São jogos, baseados numa experiência que fiz em formação e que levei directamente para a sala de aula. Fiquei espantado pela capacidade que a maior parte dos alunos teve em ir mais além do pedido. A ideia era criar uma pista para automóveis mas saiu um pouco de tudo. Labirintos, plataformas, portais, que demonstram a colisão entre criatividade e cultura de jogos. Habituados aos jogos digitais, não foi difícil para a generalidade dos alunos imaginar para além do previsto.
Outra coisa que não cessa de me surpreender é como a utilização do Scratch inverte expectativas. O 3D já permitia uma grande latitude de intervenção mas aqui os limites esbatem-se. Algo que sinto com isto (e corrijam-me se estiver errado) é que não é essencial que o professor conheça a fundo a ferramenta para a poder ensinar. Basta não ter medo, e a simplicidade e modularidade da linguagem conjugadas com a criatividade das crianças e a diversidade de recursos pesquisáveis fazem o resto. Percebi que nesta abordagem o desejável é que cada pergunta dos alunos tenha como resposta não uma receita mas sim nova pergunta. Ou pondo de outra forma, quando nos perguntam
como fazer, em vez de dizer como, devolver com um
como é que achas que poderia ser? Vamos pensar. Vamos experimentar.

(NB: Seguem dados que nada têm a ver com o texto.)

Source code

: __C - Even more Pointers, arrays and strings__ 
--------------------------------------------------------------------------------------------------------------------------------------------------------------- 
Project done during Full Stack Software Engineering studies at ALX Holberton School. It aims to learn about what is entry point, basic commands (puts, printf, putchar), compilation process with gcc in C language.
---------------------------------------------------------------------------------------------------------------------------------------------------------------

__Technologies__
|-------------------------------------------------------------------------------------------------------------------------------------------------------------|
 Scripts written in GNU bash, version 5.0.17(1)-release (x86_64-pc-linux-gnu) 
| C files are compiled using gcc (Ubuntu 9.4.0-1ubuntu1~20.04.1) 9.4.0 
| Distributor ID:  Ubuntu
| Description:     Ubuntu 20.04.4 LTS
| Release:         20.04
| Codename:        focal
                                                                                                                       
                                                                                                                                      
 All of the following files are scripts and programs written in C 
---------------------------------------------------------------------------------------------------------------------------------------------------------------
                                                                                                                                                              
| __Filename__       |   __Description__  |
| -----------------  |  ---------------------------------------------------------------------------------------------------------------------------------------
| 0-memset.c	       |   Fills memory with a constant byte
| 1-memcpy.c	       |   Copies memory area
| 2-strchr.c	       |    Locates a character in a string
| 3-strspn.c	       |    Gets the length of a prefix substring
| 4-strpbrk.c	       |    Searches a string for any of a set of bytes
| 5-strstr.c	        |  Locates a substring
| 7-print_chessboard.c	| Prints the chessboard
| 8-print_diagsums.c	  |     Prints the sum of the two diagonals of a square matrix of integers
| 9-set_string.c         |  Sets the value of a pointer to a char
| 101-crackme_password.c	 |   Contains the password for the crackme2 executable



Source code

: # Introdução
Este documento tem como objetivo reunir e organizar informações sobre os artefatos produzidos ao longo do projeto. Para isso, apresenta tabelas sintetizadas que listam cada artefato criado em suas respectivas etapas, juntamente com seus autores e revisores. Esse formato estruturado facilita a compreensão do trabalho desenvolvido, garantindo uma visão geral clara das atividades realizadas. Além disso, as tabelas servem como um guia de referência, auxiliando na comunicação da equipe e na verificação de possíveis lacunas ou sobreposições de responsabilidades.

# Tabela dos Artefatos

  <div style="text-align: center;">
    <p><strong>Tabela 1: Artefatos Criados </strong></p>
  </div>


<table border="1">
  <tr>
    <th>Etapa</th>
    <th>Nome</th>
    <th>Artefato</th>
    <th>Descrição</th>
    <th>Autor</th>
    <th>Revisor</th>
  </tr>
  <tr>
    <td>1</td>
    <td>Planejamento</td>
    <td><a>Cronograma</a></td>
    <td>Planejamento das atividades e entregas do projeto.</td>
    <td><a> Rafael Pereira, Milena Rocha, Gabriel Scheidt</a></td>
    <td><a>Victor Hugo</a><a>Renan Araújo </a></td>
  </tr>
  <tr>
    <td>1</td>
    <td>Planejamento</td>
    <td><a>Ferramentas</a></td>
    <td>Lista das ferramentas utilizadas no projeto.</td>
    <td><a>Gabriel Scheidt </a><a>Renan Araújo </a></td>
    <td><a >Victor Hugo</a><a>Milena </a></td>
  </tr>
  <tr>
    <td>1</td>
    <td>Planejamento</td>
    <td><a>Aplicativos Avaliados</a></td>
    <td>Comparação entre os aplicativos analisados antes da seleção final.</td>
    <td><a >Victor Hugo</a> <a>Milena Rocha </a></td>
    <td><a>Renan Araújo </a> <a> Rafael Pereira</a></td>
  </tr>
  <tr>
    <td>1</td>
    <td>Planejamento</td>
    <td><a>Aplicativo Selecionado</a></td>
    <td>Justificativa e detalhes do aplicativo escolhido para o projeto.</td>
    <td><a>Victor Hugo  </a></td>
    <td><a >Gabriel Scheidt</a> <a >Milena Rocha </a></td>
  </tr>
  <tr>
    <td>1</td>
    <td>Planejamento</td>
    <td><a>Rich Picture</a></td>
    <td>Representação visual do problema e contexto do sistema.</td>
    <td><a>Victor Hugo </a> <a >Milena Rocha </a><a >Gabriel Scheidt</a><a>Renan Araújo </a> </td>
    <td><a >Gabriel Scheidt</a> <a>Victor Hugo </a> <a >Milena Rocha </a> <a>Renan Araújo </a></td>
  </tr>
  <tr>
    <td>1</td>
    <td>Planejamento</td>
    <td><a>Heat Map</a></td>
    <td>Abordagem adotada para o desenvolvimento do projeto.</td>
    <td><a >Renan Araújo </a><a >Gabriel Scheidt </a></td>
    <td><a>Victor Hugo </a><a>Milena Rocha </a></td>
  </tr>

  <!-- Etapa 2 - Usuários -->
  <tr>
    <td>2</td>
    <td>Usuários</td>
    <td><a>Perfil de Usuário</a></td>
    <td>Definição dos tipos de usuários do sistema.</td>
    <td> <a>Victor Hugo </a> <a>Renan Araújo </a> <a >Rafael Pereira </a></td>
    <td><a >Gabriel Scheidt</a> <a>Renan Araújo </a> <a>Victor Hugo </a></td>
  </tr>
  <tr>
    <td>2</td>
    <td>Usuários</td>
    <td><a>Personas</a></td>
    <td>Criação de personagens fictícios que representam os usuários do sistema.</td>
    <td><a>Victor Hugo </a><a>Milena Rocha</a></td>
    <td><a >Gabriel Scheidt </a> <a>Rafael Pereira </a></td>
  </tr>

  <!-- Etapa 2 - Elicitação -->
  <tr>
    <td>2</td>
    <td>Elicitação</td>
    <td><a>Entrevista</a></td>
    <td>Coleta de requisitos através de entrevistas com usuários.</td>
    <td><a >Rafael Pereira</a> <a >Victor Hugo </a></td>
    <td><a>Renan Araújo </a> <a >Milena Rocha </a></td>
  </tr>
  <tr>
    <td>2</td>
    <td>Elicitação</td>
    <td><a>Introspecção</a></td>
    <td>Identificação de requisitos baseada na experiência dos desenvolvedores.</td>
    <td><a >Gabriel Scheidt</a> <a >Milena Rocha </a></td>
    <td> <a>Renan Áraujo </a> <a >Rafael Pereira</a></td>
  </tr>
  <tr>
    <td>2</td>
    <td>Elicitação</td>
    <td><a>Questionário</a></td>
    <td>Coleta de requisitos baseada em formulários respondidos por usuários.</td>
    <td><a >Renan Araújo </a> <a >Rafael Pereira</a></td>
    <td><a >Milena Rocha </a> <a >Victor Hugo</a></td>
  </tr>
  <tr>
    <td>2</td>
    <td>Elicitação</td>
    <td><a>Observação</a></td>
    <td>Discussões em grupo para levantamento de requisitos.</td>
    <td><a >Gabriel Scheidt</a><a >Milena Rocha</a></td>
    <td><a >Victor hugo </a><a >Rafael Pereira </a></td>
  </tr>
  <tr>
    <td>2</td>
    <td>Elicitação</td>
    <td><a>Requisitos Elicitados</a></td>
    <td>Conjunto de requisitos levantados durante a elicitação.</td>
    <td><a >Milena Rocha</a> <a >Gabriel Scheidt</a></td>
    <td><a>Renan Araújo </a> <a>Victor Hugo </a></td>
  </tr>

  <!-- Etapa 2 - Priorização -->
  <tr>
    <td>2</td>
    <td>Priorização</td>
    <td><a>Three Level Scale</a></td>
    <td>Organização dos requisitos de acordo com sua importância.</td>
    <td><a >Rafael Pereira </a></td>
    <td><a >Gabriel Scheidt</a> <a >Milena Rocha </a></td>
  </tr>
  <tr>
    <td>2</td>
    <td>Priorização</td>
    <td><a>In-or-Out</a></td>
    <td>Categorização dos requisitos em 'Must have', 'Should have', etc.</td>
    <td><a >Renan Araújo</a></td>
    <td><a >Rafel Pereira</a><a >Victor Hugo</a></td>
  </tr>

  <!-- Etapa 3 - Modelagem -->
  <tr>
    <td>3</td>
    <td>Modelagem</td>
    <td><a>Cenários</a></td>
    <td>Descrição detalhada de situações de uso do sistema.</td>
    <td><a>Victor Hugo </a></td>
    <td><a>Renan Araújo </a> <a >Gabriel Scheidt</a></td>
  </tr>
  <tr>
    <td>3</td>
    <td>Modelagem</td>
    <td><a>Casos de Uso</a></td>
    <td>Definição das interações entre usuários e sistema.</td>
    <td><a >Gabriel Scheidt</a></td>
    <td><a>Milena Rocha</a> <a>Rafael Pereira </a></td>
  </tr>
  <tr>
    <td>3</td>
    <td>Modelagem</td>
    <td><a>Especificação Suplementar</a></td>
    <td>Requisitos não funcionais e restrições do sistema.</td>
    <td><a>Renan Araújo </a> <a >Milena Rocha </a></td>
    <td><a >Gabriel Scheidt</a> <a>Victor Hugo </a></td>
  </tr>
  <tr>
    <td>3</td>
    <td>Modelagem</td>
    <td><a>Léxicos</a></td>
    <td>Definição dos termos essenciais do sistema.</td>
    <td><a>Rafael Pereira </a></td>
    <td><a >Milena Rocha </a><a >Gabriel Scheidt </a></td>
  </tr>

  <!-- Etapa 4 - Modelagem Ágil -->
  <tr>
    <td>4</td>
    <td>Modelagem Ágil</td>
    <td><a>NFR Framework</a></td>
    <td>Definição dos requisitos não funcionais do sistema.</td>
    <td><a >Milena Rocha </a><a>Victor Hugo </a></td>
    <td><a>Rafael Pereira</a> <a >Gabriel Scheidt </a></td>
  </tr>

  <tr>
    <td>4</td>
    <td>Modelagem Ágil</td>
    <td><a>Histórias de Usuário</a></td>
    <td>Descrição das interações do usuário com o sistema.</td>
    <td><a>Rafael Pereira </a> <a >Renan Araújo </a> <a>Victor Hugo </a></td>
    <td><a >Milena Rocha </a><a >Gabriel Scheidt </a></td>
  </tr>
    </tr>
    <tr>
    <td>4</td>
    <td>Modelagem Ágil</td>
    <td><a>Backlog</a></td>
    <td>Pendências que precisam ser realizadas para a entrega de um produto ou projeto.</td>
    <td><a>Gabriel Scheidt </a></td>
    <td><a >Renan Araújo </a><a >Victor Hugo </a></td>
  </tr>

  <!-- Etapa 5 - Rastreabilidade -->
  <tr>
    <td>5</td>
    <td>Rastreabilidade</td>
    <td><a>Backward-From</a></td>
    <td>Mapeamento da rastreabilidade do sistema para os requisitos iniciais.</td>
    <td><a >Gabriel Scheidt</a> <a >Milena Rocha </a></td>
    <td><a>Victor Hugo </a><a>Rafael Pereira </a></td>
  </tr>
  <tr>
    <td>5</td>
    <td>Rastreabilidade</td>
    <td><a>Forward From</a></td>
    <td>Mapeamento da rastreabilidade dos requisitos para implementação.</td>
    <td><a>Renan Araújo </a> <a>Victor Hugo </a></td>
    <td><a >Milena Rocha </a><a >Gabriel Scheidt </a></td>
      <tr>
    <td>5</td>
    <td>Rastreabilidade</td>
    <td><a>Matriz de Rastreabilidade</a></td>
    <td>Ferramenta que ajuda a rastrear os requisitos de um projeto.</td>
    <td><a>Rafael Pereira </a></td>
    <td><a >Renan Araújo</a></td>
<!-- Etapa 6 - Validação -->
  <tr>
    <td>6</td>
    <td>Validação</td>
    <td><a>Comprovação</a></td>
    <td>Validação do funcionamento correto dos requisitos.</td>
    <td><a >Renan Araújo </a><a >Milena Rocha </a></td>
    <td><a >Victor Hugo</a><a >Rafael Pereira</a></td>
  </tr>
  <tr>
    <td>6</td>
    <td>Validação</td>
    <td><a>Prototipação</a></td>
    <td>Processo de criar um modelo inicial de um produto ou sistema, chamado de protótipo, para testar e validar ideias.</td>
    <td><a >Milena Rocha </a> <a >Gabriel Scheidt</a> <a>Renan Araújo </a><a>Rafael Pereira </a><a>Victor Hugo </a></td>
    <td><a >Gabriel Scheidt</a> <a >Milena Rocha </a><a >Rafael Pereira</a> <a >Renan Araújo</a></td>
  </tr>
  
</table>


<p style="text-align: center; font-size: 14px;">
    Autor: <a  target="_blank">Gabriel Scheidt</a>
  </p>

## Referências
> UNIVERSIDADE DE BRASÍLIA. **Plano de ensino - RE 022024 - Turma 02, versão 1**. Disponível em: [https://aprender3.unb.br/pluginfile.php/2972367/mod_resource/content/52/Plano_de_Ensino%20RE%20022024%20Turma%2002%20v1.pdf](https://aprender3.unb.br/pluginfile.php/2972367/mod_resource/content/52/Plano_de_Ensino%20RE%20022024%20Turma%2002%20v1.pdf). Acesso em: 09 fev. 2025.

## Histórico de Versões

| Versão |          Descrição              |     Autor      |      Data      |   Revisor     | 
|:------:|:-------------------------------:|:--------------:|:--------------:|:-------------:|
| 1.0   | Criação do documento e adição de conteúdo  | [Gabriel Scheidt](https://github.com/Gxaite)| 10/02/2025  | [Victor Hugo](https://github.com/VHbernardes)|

Com o 3D, vídeo e imagem não me atreveria a isto, até porque o nível de complexidade das aplicações obriga a que se tenha conhecimentos de alguma profundidade. Aqui o desafio é desmistificar e abrir espaço
à criação, e conseguindo-se os alunos, como sempre, surpreendem. Mas com o Scratch algo diferente acontece. Posso ficar deslumbrado ao acompanhar os alunos nos seus processos de criação em 3D (e, acreditem, é algo fascinante de ver) mas com o Scratch o pensamento por eles desenvolvido é palpável. Sente-se no ar. Nota-se pelo olhar concentrado, pela forma como pensam em voz alta, pelo tempo que não se dá por passar.
Confesso que hoje me senti ultrapassado pelos meus alunos. Senti que aprenderam para lá do que eu tinha para ensinar. E isso é uma sensação tão, mas tão boa. Percebe-se que se atingiu o principal objectivo, abrindo horizontes. Vou cair num lugar comum. Falamos tanto de como é importante que os alunos ganhem asas e voem, mas neste sistema progressivamente opressivo quantas vezes temos oportunidade de sentir que realmente contribuímos para isso? Cada vez menos, penso honestamente.
O que não significa que abandone o 3D. Outra das alegrias da aula de hoje foi um aluno a propor como seu projecto final um mundo virtual tridimensional. Scratch, 3D e multimédia são as vertentes de abordagem que escolhi numa aproximação ao uso criativo das TIC. Por vezes penso que deveria reduzir a abrangência, mas o que realmente pretendo não é gerar artistas 3D, videógrafos exímios ou criadores de jogos, mas estimular novos horizontes nos meus alunos. Abrir, como dizia uma antiga minha professora de psicologia, gavetinhas mentais. E depois cabe a cada um fazer o que quiser com o que aprendeu. É um direito e necessidade de individualidade.